[Stored items]
━━━━━━━━
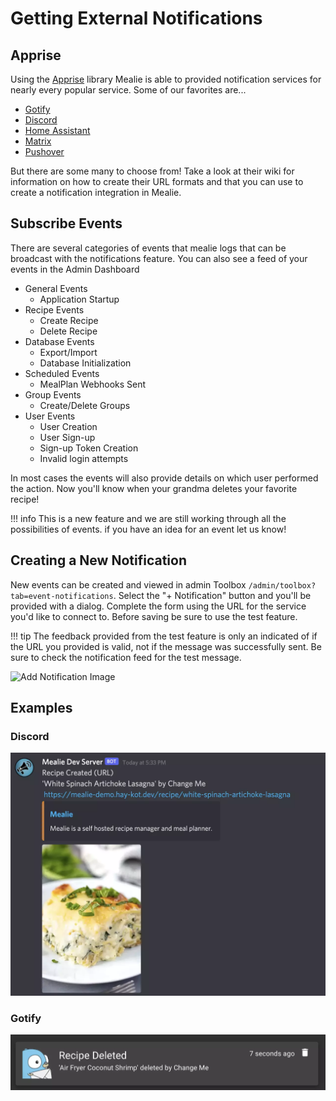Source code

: # Getting External Notifications

## Apprise

Using the [Apprise](https://github.com/caronc/apprise/) library Mealie is able to provided notification services for nearly every popular service. Some of our favorites are...

- [Gotify](https://github.com/caronc/apprise/wiki/Notify_gotify)
- [Discord](https://github.com/caronc/apprise/wiki/Notify_discord)
- [Home Assistant](https://github.com/caronc/apprise/wiki/Notify_homeassistant)
- [Matrix](https://github.com/caronc/apprise/wiki/Notify_matrix)
- [Pushover](https://github.com/caronc/apprise/wiki/Notify_pushover)

But there are some many to choose from! Take a look at their wiki for information on how to create their URL formats and that you can use to create a notification integration in Mealie. 


## Subscribe Events
There are several categories of events that mealie logs that can be broadcast with the notifications feature. You can also see a feed of your events in the Admin Dashboard

- General Events
    - Application Startup
- Recipe Events
    - Create Recipe
    - Delete Recipe
- Database Events
    - Export/Import
    - Database Initialization
- Scheduled Events
    - MealPlan Webhooks Sent
- Group Events
    - Create/Delete Groups
- User Events
    - User Creation
    - User Sign-up
    - Sign-up Token Creation
    - Invalid login attempts

In most cases the events will also provide details on which user performed the action. Now you'll know when your grandma deletes your favorite recipe!

!!! info
    This is a new feature and we are still working through all the possibilities of events. if you have an idea for an event let us know! 


## Creating a New Notification

New events can be created and viewed in admin Toolbox `/admin/toolbox?tab=event-notifications`. Select the "+ Notification" button and you'll be provided with a dialog. Complete the form using the URL for the service you'd like to connect to. Before saving be sure to use the test feature.

!!! tip
    The feedback provided from the test feature is only an indicated of if the URL you provided is valid, not if the message was successfully sent. Be sure to check the notification feed for the test message.

![Add Notification Image](../assets/img/add-notification.webp)


## Examples

### Discord
![Discord](../assets/img/discord-notification-example.webp)

### Gotify
![Gotify](../assets/img/gotify-notification-example.webp)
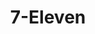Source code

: ---
title: "7-Eleven"
url: /davao-city/7-eleven-davao-bukidnon-national-highway/
shop: convenience
---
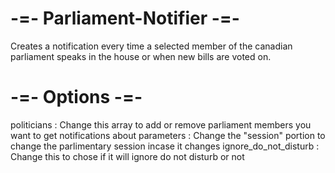 # -=- Parliament-Notifier -=-
Creates a notification every time a selected member of the canadian parliament speaks in the house or when new bills are voted on.

# -=- Options -=-
politicians : Change this array to add or remove parliament members you want to get notifications about
parameters : Change the "session" portion to change the parlimentary session incase it changes
ignore_do_not_disturb : Change this to chose if it will ignore do not disturb or not
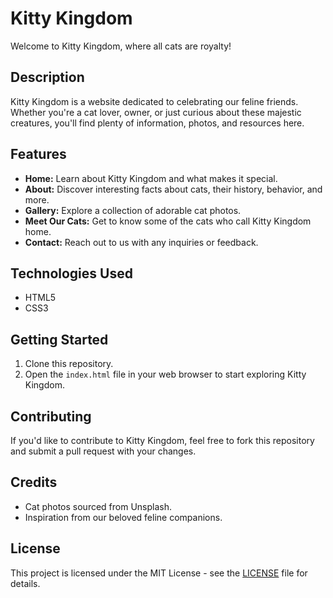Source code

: # Kitty Kingdom

Welcome to Kitty Kingdom, where all cats are royalty!

## Description

Kitty Kingdom is a website dedicated to celebrating our feline friends. Whether you're a cat lover, owner, or just curious about these majestic creatures, you'll find plenty of information, photos, and resources here.

## Features

- **Home:** Learn about Kitty Kingdom and what makes it special.
- **About:** Discover interesting facts about cats, their history, behavior, and more.
- **Gallery:** Explore a collection of adorable cat photos.
- **Meet Our Cats:** Get to know some of the cats who call Kitty Kingdom home.
- **Contact:** Reach out to us with any inquiries or feedback.

## Technologies Used

- HTML5
- CSS3

## Getting Started

1. Clone this repository.
2. Open the `index.html` file in your web browser to start exploring Kitty Kingdom.

## Contributing

If you'd like to contribute to Kitty Kingdom, feel free to fork this repository and submit a pull request with your changes.

## Credits

- Cat photos sourced from Unsplash.
- Inspiration from our beloved feline companions.

## License

This project is licensed under the MIT License - see the [LICENSE](LICENSE) file for details.

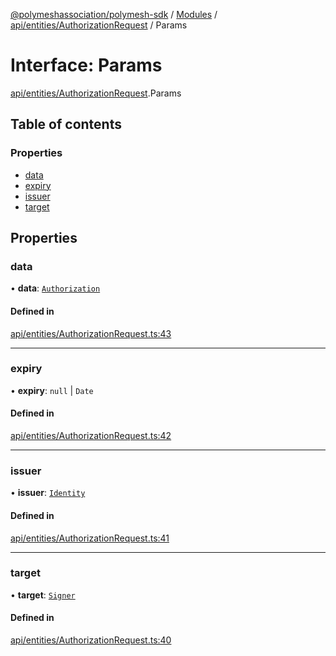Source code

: [@polymeshassociation/polymesh-sdk](../README.md) / [Modules](../modules.md) / [api/entities/AuthorizationRequest](../modules/api_entities_AuthorizationRequest.md) / Params

# Interface: Params

[api/entities/AuthorizationRequest](../modules/api_entities_AuthorizationRequest.md).Params

## Table of contents

### Properties

- [data](api_entities_AuthorizationRequest.Params.md#data)
- [expiry](api_entities_AuthorizationRequest.Params.md#expiry)
- [issuer](api_entities_AuthorizationRequest.Params.md#issuer)
- [target](api_entities_AuthorizationRequest.Params.md#target)

## Properties

### data

• **data**: [`Authorization`](../modules/types.md#authorization)

#### Defined in

[api/entities/AuthorizationRequest.ts:43](https://github.com/PolymathNetwork/polymesh-sdk/blob/31dfa0dc/src/api/entities/AuthorizationRequest.ts#L43)

___

### expiry

• **expiry**: ``null`` \| `Date`

#### Defined in

[api/entities/AuthorizationRequest.ts:42](https://github.com/PolymathNetwork/polymesh-sdk/blob/31dfa0dc/src/api/entities/AuthorizationRequest.ts#L42)

___

### issuer

• **issuer**: [`Identity`](../classes/api_entities_Identity.Identity.md)

#### Defined in

[api/entities/AuthorizationRequest.ts:41](https://github.com/PolymathNetwork/polymesh-sdk/blob/31dfa0dc/src/api/entities/AuthorizationRequest.ts#L41)

___

### target

• **target**: [`Signer`](../modules/types.md#signer)

#### Defined in

[api/entities/AuthorizationRequest.ts:40](https://github.com/PolymathNetwork/polymesh-sdk/blob/31dfa0dc/src/api/entities/AuthorizationRequest.ts#L40)
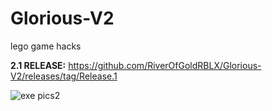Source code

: # Glorious-V2
lego game hacks

**2.1 RELEASE:**
https://github.com/RiverOfGoldRBLX/Glorious-V2/releases/tag/Release.1

![exe pics2](https://user-images.githubusercontent.com/110769767/206927528-181681d7-af90-4f83-ad02-cb10d9cc0174.png)
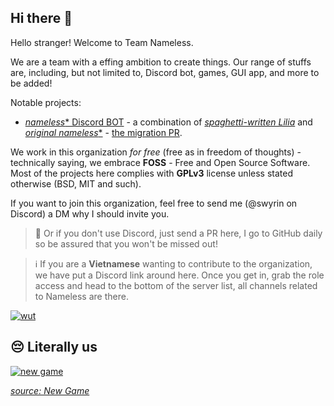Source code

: ## Hi there :wave:

Hello stranger! Welcome to Team Nameless.

We are a team with a effing ambition to create things. Our range of stuffs are, including, but not limited to, Discord bot, games, GUI app, and more to be added! 

Notable projects:
- [*nameless** Discord BOT](https://github.com/nameless-on-discord/nameless/) - a combination of [*spaghetti-written Lilia*](https://github.com/Swyreee/Lilia) and [*original nameless**](https://github.com/FoxeiZ/nameless) - [the migration PR](https://github.com/nameless-on-discord/nameless/pull/2).

We work in this organization *for free* (free as in freedom of thoughts) - technically saying, we embrace **FOSS** - Free and Open Source Software. Most of the projects here complies with **GPLv3** license unless stated otherwise (BSD, MIT and such).

If you want to join this organization, feel free to send me (@swyrin on Discord) a DM why I should invite you.

> :handshake: Or if you don't use Discord, just send a PR here, I go to GitHub daily so be assured that you won't be missed out!

> :information_source: If you are a **Vietnamese** wanting to contribute to the organization, we have put a Discord link around here. Once you get in, grab the role access and head to the bottom of the server list, all channels related to Nameless are there.

[![wut](https://badgen.net/badge/Love/From%20Nameless/pink?icon=github)]()

## :pensive: Literally us

[![new game](https://avatars.githubusercontent.com/u/99876293?s=400&u=e4e834c6536c6d1b4f9efc7b280fedd8bdb2a542&v=4)]()

[*source: New Game*](https://myanimelist.net/anime/31953/New_Game)
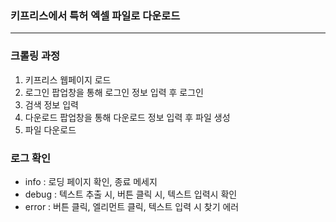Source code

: ### 키프리스에서 특허 엑셀 파일로 다운로드
---
### 크롤링 과정
1. 키프리스 웹페이지 로드
2. 로그인 팝업창을 통해 로그인 정보 입력 후 로그인
3. 검색 정보 입력
4. 다운로드 팝업창을 통해 다운로드 정보 입력 후 파일 생성
5. 파일 다운로드

### 로그 확인
* info : 로딩 페이지 확인, 종료 메세지
* debug : 텍스트 추출 시, 버튼 클릭 시, 텍스트 입력시 확인
* error : 버튼 클릭, 엘리먼트 클릭, 텍스트 입력 시 찾기 에러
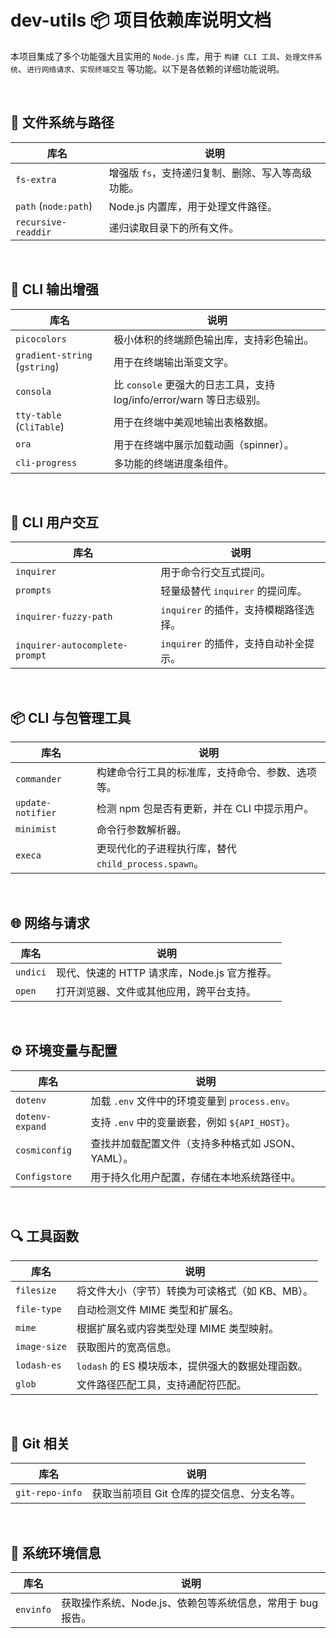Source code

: 
# dev-utils 📦 项目依赖库说明文档

本项目集成了多个功能强大且实用的 `Node.js` 库，用于 `构建 CLI 工具`、`处理文件系统`、`进行网络请求`、`实现终端交互` 等功能。以下是各依赖的详细功能说明。

<br />


## 📁 文件系统与路径

| 库名                   | 说明                          |
| -------------------- | --------------------------- |
| `fs-extra`           | 增强版 `fs`，支持递归复制、删除、写入等高级功能。 |
| `path` (`node:path`) | Node.js 内置库，用于处理文件路径。       |
| `recursive-readdir`  | 递归读取目录下的所有文件。               |

<br />

## 🎨 CLI 输出增强

| 库名                            | 说明                                                 |
| ----------------------------- | -------------------------------------------------- |
| `picocolors`                  | 极小体积的终端颜色输出库，支持彩色输出。                               |
| `gradient-string` (`gstring`) | 用于在终端输出渐变文字。                                       |
| `consola`                     | 比 `console` 更强大的日志工具，支持 log/info/error/warn 等日志级别。 |
| `tty-table` (`CliTable`)      | 用于在终端中美观地输出表格数据。                                   |
| `ora`                         | 用于在终端中展示加载动画（spinner）。                             |
| `cli-progress`                | 多功能的终端进度条组件。                                       |


<br />


## 🧠 CLI 用户交互

| 库名                             | 说明                       |
| ------------------------------ | ------------------------ |
| `inquirer`                     | 用于命令行交互式提问。              |
| `prompts`                      | 轻量级替代 `inquirer` 的提问库。   |
| `inquirer-fuzzy-path`          | `inquirer` 的插件，支持模糊路径选择。 |
| `inquirer-autocomplete-prompt` | `inquirer` 的插件，支持自动补全提示。 |


<br />


## 📦 CLI 与包管理工具

| 库名                | 说明                                    |
| ----------------- | ------------------------------------- |
| `commander`       | 构建命令行工具的标准库，支持命令、参数、选项等。              |
| `update-notifier` | 检测 npm 包是否有更新，并在 CLI 中提示用户。           |
| `minimist`        | 命令行参数解析器。                             |
| `execa`           | 更现代化的子进程执行库，替代 `child_process.spawn`。 |


<br />


## 🌐 网络与请求


| 库名       | 说明                            |
| -------- | ----------------------------- |
| `undici` | 现代、快速的 HTTP 请求库，Node.js 官方推荐。 |
| `open`   | 打开浏览器、文件或其他应用，跨平台支持。          |


<br />


## ⚙️ 环境变量与配置

| 库名              | 说明                                 |
| --------------- | ---------------------------------- |
| `dotenv`        | 加载 `.env` 文件中的环境变量到 `process.env`。 |
| `dotenv-expand` | 支持 `.env` 中的变量嵌套，例如 `${API_HOST}`。 |
| `cosmiconfig`   | 查找并加载配置文件（支持多种格式如 JSON、YAML）。      |
| `Configstore`   | 用于持久化用户配置，存储在本地系统路径中。              |


<br />


## 🔍 工具函数

| 库名           | 说明                              |
| ------------ | ------------------------------- |
| `filesize`   | 将文件大小（字节）转换为可读格式（如 KB、MB）。      |
| `file-type`  | 自动检测文件 MIME 类型和扩展名。             |
| `mime`       | 根据扩展名或内容类型处理 MIME 类型映射。         |
| `image-size` | 获取图片的宽高信息。                      |
| `lodash-es`  | `lodash` 的 ES 模块版本，提供强大的数据处理函数。 |
| `glob`       | 文件路径匹配工具，支持通配符匹配。               |


<br />


## 🧾 Git 相关


| 库名              | 说明                       |
| --------------- | ------------------------ |
| `git-repo-info` | 获取当前项目 Git 仓库的提交信息、分支名等。 |


<br />


## 🧪 系统环境信息

| 库名        | 说明                                  |
| --------- | ----------------------------------- |
| `envinfo` | 获取操作系统、Node.js、依赖包等系统信息，常用于 bug 报告。 |

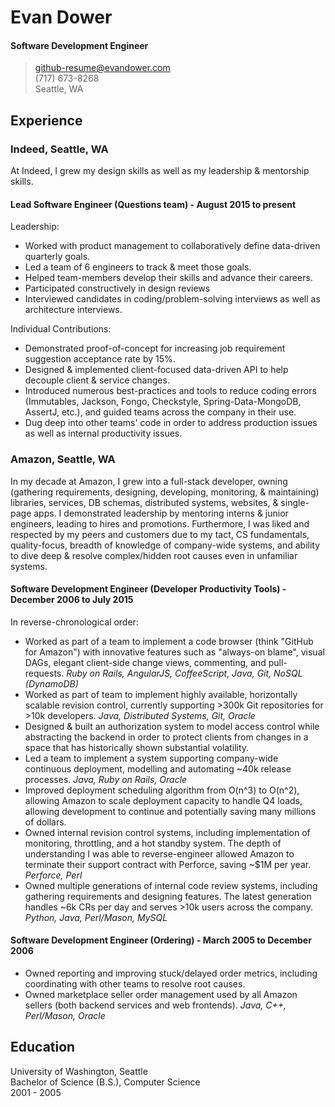# Evan Dower
#### Software Development Engineer

> github-resume@evandower.com  
> (717) 673-8268  
> Seattle, WA  

## Experience

### Indeed, Seattle, WA

At Indeed, I grew my design skills as well as my leadership & mentorship skills.

#### Lead Software Engineer (Questions team) - August 2015 to present

Leadership:
* Worked with product management to collaboratively define data-driven quarterly goals.
* Led a team of 6 engineers to track & meet those goals.
* Helped team-members develop their skills and advance their careers.
* Participated constructively in design reviews
* Interviewed candidates in coding/problem-solving interviews as well as architecture interviews.

Individual Contributions:
* Demonstrated proof-of-concept for increasing job requirement suggestion acceptance rate by 15%.
* Designed & implemented client-focused data-driven API to help decouple client & service changes.
* Introduced numerous best-practices and tools to reduce coding errors (Immutables, Jackson, Fongo, Checkstyle, Spring-Data-MongoDB, AssertJ, etc.), and guided teams across the company in their use.
* Dug deep into other teams' code in order to address production issues as well as internal productivity issues.

### Amazon, Seattle, WA

In my decade at Amazon, I grew into a full-stack developer, owning (gathering requirements, designing, developing, monitoring, & maintaining) libraries, services, DB schemas, distributed systems, websites, & single-page apps. I demonstrated leadership by mentoring interns & junior engineers, leading to hires and promotions. Furthermore, I was liked and respected by my peers and customers due to my tact, CS fundamentals, quality-focus, breadth of knowledge of company-wide systems, and ability to dive deep & resolve complex/hidden root causes even in unfamiliar systems.

#### Software Development Engineer (Developer Productivity Tools) - December 2006 to July 2015

In reverse-chronological order:
* Worked as part of a team to implement a code browser (think "GitHub for Amazon") with innovative features such as "always-on blame", visual DAGs, elegant client-side change views, commenting, and pull-requests. *Ruby on Rails, AngularJS, CoffeeScript, Java, Git, NoSQL (DynamoDB)*
* Worked as part of team to implement highly available, horizontally scalable revision control, currently supporting >300k Git repositories for >10k developers. *Java, Distributed Systems, Git, Oracle*
* Designed & built an authorization system to model access control while abstracting the backend in order to protect clients from changes in a space that has historically shown substantial volatility.
* Led a team to implement a system supporting company-wide continuous deployment, modelling and automating ~40k release processes. *Java, Ruby on Rails, Oracle*
* Improved deployment scheduling algorithm from O(n^3) to O(n^2), allowing Amazon to scale deployment capacity to handle Q4 loads, allowing development to continue and potentially saving many millions of dollars.
* Owned internal revision control systems, including implementation of monitoring, throttling, and a hot standby system. The depth of understanding I was able to reverse-engineer allowed Amazon to terminate their support contract with Perforce, saving ~$1M per year. *Perforce, Perl*
* Owned multiple generations of internal code review systems, including gathering requirements and designing features. The latest generation handles ~6k CRs per day and serves >10k users across the company. *Python, Java, Perl/Mason, MySQL*

#### Software Development Engineer (Ordering) - March 2005 to December 2006

* Owned reporting and improving stuck/delayed order metrics, including coordinating with other teams to resolve root causes.
* Owned marketplace seller order management used by all Amazon sellers (both backend services and web frontends). *Java, C++, Perl/Mason, Oracle*

## Education

University of Washington, Seattle  
Bachelor of Science (B.S.), Computer Science  
2001 - 2005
━━━━━━━━
- _DESCRIPTION OF THE TASK_
Within the data above, how many lines include the string "caronc"? Only the number is required.

- _SOLVED PROBLEM_
6